Does it seem to make a difference if you define the buffers logical to
something larger?
I might be thinking of an entirely different problem, but it rang a bell.
|
5043.2 | Disoptimal DB design for backup speed | NOVA::DICKSON | | Tue Feb 18 1997 15:59 | 7 |
| How come there are so many small storage areas? There is processing
overhead in BACKUP involved with having large numbers of storage areas
being backed up at once. It takes a lot of memory too. Each storage
area gets its own set of buffers and its own thread with stack space.
How many tapes are being written in parallel?
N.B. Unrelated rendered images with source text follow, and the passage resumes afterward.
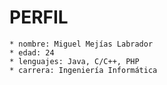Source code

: PERFIL
=======================================
	* nombre: Miguel Mejías Labrador
	* edad: 24
	* lenguajes: Java, C/C++, PHP
	* carrera: Ingeniería Informática
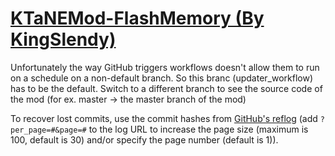 # [KTaNEMod-FlashMemory (By KingSlendy)](https://github.com/KingSlendy/KTaNEMod-FlashMemory)

Unfortunately the way GitHub triggers workflows doesn't allow them to run on a schedule on a non-default branch. So this branc (updater_workflow) has to be the default. Switch to a different branch to see the source code of the mod (for ex. master -> the master branch of the mod)

To recover lost commits, use the commit hashes from [GitHub's reflog](https://api.github.com/repos/KtaneModules/KTaNEMod-FlashMemory-KingSlendy/events) (add `?per_page=#&page=#` to the log URL to increase the page size (maximum is 100, default is 30) and/or specify the page number (default is 1)).
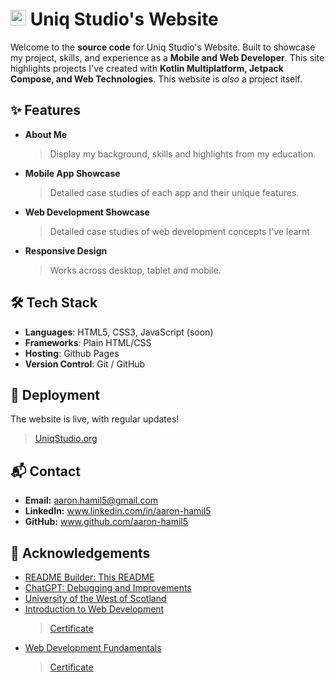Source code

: # <img src="https://www.uniqstudio.org/images/logo_uniq.webp" alt="Shifly Logo" width="25"/> Uniq Studio's Website

Welcome to the **source code** for Uniq Studio's Website. Built to showcase my project, skills, and experience as a **Mobile and Web Developer**.
This site highlights projects I've created with **Kotlin Multiplatform, Jetpack Compose, and Web Technologies**. This website is *also* a project itself.

## ✨ Features
- **About Me**
    > Display my background, skills and highlights from my education.
- **Mobile App Showcase**
    > Detailed case studies of each app and their unique features.
- **Web Development Showcase**
    > Detailed case studies of web development concepts I've learnt
- **Responsive Design**
    > Works across desktop, tablet and mobile.

## 🛠️ Tech Stack
- **Languages**: HTML5, CSS3, JavaScript (soon)
- **Frameworks**: Plain HTML/CSS
- **Hosting**: Github Pages
- **Version Control**: Git / GitHub

## 🚀 Deployment
The website is live, with regular updates!
  > [UniqStudio.org](https://www.uniqstudio.org/)

## 📬 Contact
- **Email:** aaron.hamil5@gmail.com
- **LinkedIn:** www.linkedin.com/in/aaron-hamil5
- **GitHub:** www.github.com/aaron-hamil5

## 🙏 Acknowledgements
 - [README Builder: This README](https://readme.so/editor)
 - [ChatGPT: Debugging and Improvements](https://www.chatgpt.com/)
 - [University of the West of Scotland](https://www.uws.ac.uk/study/undergraduate/undergraduate-course-search/web-mobile-development/)
 - [Introduction to Web Development](https://www.udacity.com/course/intro-to-web-development--cd0038)
     >[Certificate](https://www.udacity.com/certificate/e/4aa0e73e-4e8b-11f0-b462-e3d0d33b6813)
 - [Web Development Fundamentals](https://www.udacity.com/course/web-development-fundamentals--cd0427)
     >[Certificate](https://www.udacity.com/certificate/e/96b6c198-4e9a-11f0-b327-2735bb7bb211)
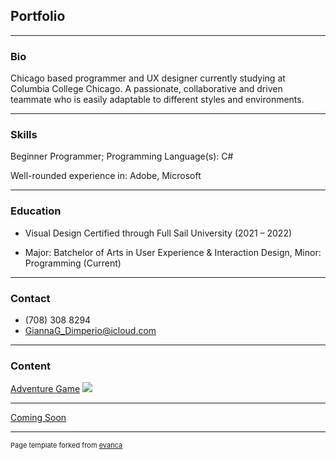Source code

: ## Portfolio

---

### Bio

Chicago based programmer and UX designer currently studying at Columbia College Chicago. A passionate, collaborative and driven teammate who is easily adaptable to different styles and environments.

---

### Skills

Beginner Programmer; Programming Language(s): C#

Well-rounded experience in: Adobe, Microsoft 
___

### Education

- Visual Design Certified through Full Sail University (2021 – 2022)

- Major: Batchelor of Arts in User Experience & Interaction Design, Minor: Programming (Current)

___

### Contact

- (708) 308 8294
- GiannaG_Dimperio@icloud.com

---

### Content

[Adventure Game](/sample_page)
<img src="images/dummy_thumbnail.jpg?raw=true"/>

---
[Coming Soon](/pdf/sample_presentation.pdf)

---
<p style="font-size:11px">Page template forked from <a href="https://github.com/evanca/quick-portfolio">evanca</a></p>
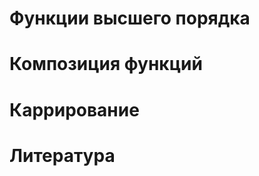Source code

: Функции высшего порядка
=======================


Композиция функций
==================



Каррирование
============




Литература
==========


[curry-0]: https://en.wikibooks.org/wiki/Scala/Currying
[curry-1]: https://twitter.github.io/scala_school/pattern-matching-and-functional-composition.html#curryvspartial

[fun-comp-0]: https://twitter.github.io/scala_school/pattern-matching-and-functional-composition.html#composition

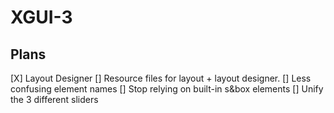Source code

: # XGUI-3

## Plans
[X] Layout Designer
[] Resource files for layout + layout designer.
[] Less confusing element names
[] Stop relying on built-in s&box elements
[] Unify the 3 different sliders
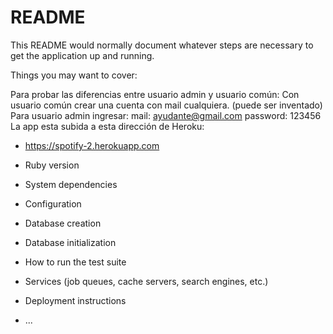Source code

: # README

This README would normally document whatever steps are necessary to get the
application up and running.

Things you may want to cover:

Para probar las diferencias entre usuario admin y usuario común:
Con usuario común crear una cuenta con mail cualquiera. (puede ser inventado)
Para usuario admin ingresar:
mail: ayudante@gmail.com
password: 123456
La app esta subida a esta dirección de Heroku:
* https://spotify-2.herokuapp.com

* Ruby version

* System dependencies

* Configuration

* Database creation

* Database initialization

* How to run the test suite

* Services (job queues, cache servers, search engines, etc.)

* Deployment instructions

* ...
What type of tape drive
is being used?
|
5043.3 | how much overhead | M5::JHAYTER | | Tue Feb 18 1997 16:46 | 23 |
|
Liz, upping buffers made the problem worse.
> How come there are so many small storage areas?
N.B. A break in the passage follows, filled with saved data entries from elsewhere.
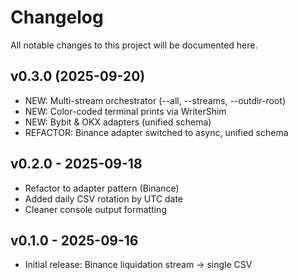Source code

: # Changelog

All notable changes to this project will be documented here.

## v0.3.0 (2025-09-20)
- NEW: Multi-stream orchestrator (--all, --streams, --outdir-root)
- NEW: Color-coded terminal prints via WriterShim
- NEW: Bybit & OKX adapters (unified schema)
- REFACTOR: Binance adapter switched to async, unified schema

## v0.2.0 - 2025-09-18
- Refactor to adapter pattern (Binance)
- Added daily CSV rotation by UTC date
- Cleaner console output formatting

## v0.1.0 - 2025-09-16
- Initial release: Binance liquidation stream → single CSV
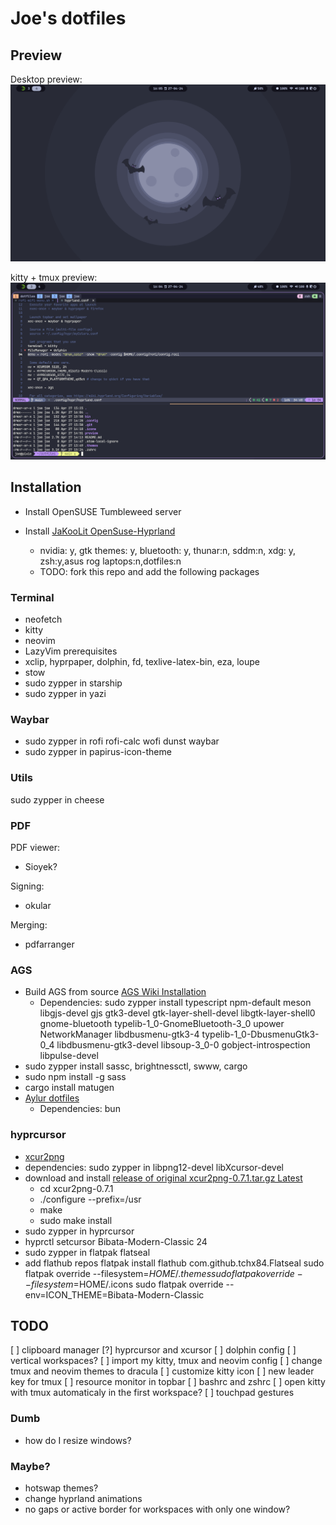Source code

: # Joe's dotfiles

## Preview

Desktop preview:
![Desktop preview](preview/desktop.png)

kitty + tmux preview:
![kitty + tmux preview](preview/kitty_tmux.png)

## Installation

- Install OpenSUSE Tumbleweed server
- Install [JaKooLit OpenSuse-Hyprland](https://github.com/JaKooLit/OpenSuse-Hyprland?fbclid=IwAR3Rzc_MFDQIDP3Ql6kbvQmWMFSuTwKqsiOSk9eQqM9MAaTC34tLbsGomvU)

  - nvidia: y, gtk themes: y, bluetooth: y, thunar:n, sddm:n, xdg: y, zsh:y,asus rog laptops:n,dotfiles:n
  - TODO: fork this repo and add the following packages

### Terminal

- neofetch
- kitty
- neovim
- LazyVim prerequisites
- xclip, hyprpaper, dolphin, fd, texlive-latex-bin, eza, loupe
- stow
- sudo zypper in starship
- sudo zypper in yazi

### Waybar

- sudo zypper in rofi rofi-calc wofi dunst waybar
- sudo zypper in papirus-icon-theme

### Utils

sudo zypper in cheese

### PDF

PDF viewer:

- Sioyek?

Signing:

- okular

Merging:

- pdfarranger

### AGS

- Build AGS from source [AGS Wiki Installation](https://aylur.github.io/ags-docs/config/installation/)
  - Dependencies: sudo zypper install typescript npm-default meson libgjs-devel gjs gtk3-devel gtk-layer-shell-devel libgtk-layer-shell0 gnome-bluetooth typelib-1_0-GnomeBluetooth-3_0 upower NetworkManager libdbusmenu-gtk3-4 typelib-1_0-DbusmenuGtk3-0_4 libdbusmenu-gtk3-devel libsoup-3_0-0 gobject-introspection libpulse-devel
- sudo zypper install sassc, brightnessctl, swww, cargo
- sudo npm install -g sass
- cargo install matugen
- [Aylur dotfiles](https://github.com/Aylur/dotfiles.git)
  - Dependencies: bun

### hyprcursor

- [xcur2png](https://github.com/eworm-de/xcur2png)
- dependencies: sudo zypper in libpng12-devel libXcursor-devel
- download and install [release of original xcur2png-0.7.1.tar.gz Latest](https://github.com/eworm-de/xcur2png/releases/tag/0.7.1)
  - cd xcur2png-0.7.1
  - ./configure --prefix=/usr
  - make
  - sudo make install
- sudo zypper in hyprcursor
- hyprctl setcursor Bibata-Modern-Classic 24
- sudo zypper in flatpak flatseal
- add flathub repos
  flatpak install flathub com.github.tchx84.Flatseal
  sudo flatpak override --filesystem=$HOME/.themes
  sudo flatpak override --filesystem=$HOME/.icons
  sudo flatpak override --env=ICON_THEME=Bibata-Modern-Classic

## TODO

[ ] clipboard manager
[?] hyprcursor and xcursor
[ ] dolphin config
[ ] vertical workspaces?
[ ] import my kitty, tmux and neovim config
[ ] change tmux and neovim themes to dracula
[ ] customize kitty icon
[ ] new leader key for tmux
[ ] resource monitor in topbar
[ ] bashrc and zshrc
[ ] open kitty with tmux automaticaly in the first workspace?
[ ] touchpad gestures

### Dumb

- how do I resize windows?

### Maybe?

- hotswap themes?
- change hyprland animations
- no gaps or active border for workspaces with only one window?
I think the customer was just "testing". I didn't feel like creating
a 10 gig db.
>There is processing
> overhead in BACKUP involved with having large numbers of storage areas
> being backed up at once. It takes a lot of memory too. Each storage
> area gets its own set of buffers and its own thread with stack space.
That explains the some of the additional pgfile needed and some of the
time. But the overall increase in cpu and page faulting still seems
a bit out of line. 6x for cpu, 300x for pgflts, at least in my test.
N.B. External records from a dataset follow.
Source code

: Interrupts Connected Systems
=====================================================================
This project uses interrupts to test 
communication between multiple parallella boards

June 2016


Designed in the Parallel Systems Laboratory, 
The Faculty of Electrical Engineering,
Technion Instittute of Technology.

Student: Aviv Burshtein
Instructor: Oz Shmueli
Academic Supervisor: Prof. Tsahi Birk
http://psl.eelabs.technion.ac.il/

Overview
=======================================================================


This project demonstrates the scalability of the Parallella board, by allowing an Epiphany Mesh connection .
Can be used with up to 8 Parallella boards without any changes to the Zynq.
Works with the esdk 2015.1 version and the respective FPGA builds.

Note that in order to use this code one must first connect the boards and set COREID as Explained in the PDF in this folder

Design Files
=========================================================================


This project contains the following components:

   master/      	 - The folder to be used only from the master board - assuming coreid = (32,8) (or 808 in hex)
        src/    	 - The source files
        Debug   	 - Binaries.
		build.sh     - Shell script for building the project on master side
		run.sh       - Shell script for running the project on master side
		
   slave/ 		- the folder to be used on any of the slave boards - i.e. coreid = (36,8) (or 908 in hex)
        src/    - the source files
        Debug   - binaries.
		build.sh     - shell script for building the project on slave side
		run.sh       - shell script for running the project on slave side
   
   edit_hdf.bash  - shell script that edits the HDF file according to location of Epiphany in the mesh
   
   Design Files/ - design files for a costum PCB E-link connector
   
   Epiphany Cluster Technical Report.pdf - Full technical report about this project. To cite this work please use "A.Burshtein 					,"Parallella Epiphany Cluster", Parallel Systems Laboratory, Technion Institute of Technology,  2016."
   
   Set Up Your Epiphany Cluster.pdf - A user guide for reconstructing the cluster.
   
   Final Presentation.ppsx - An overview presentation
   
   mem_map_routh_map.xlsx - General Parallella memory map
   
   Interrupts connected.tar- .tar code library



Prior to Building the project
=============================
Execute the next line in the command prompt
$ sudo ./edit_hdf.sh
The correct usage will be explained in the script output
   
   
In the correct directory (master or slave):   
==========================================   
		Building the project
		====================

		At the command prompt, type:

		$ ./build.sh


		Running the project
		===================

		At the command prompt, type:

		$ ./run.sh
> How many tapes are being written in parallel? What type of tape drive
> is being used?
On the customer side don't know, I'll check. On my testing I was going to
disk.
|
5043.4 | | DUCATI::LASTOVICA | Is it possible to be totally partial? | Tue Feb 18 1997 16:53 | 6 |
| I think that you can assume that the increase in CPU time is
probably related to the increase in page faults. I suspect that
RMU probably scales the number of 'somethings' based on the
number of storage areas and/or the size of each. You might want
to try doubling the process's working set limits and see of that
helps.
|
5043.5 | | NOVA::DICKSON | | Wed Feb 19 1997 09:24 | 23 |
| Performance degradation stops being linear and becomes exponential
once key resources approach saturation. So it is entirely reasonable
for a 2x increase in load to result in a 5x degradation in performance
if you have pushed it over the knee in the curve.
A formula useful for approximating performance is
Tresponse = Tbase * (1 + (u/(1-u))
Where Tresponse is the time to complete an operation under load
Tbase is the time to complete the operation in the
absense of heavy load
u is the fraction of the resource (CPU, network, or disk
bandwidth for example) being used.
You can see that as utilization approaches 1.0, Tresponse goes to
infinity.
2000 storage areas with even one disk buffer (32kB) each needs 64
Megabytes of address space. It is not surprising that you are
getting a lot of page faults. BACKUP attempts to read from all 2000 areas
at once. (This is planned to change...)
|
5043.6 | Queueing Theory 101 | NOVA::DICKSON | | Wed Feb 19 1997 14:50 | 11 |
| For anyone trying to figure out how that formula could be correct, it
works on probabilities. If the resource you want to use is idle, then
your request will be processed right away, in time Tbase. If the
resource you want to use is busy half the time on average, then when
your request comes along you have a 50-50 chance of having to wait for
a previous request to complete. The busier the resource, the greater
the probability you will have to wait in a queue somewhere, and
therefore the longer the queue as everybody else waits too.
This formula takes all that into account, and is very useful for
back-of-the-envelope calculations about performance scalability.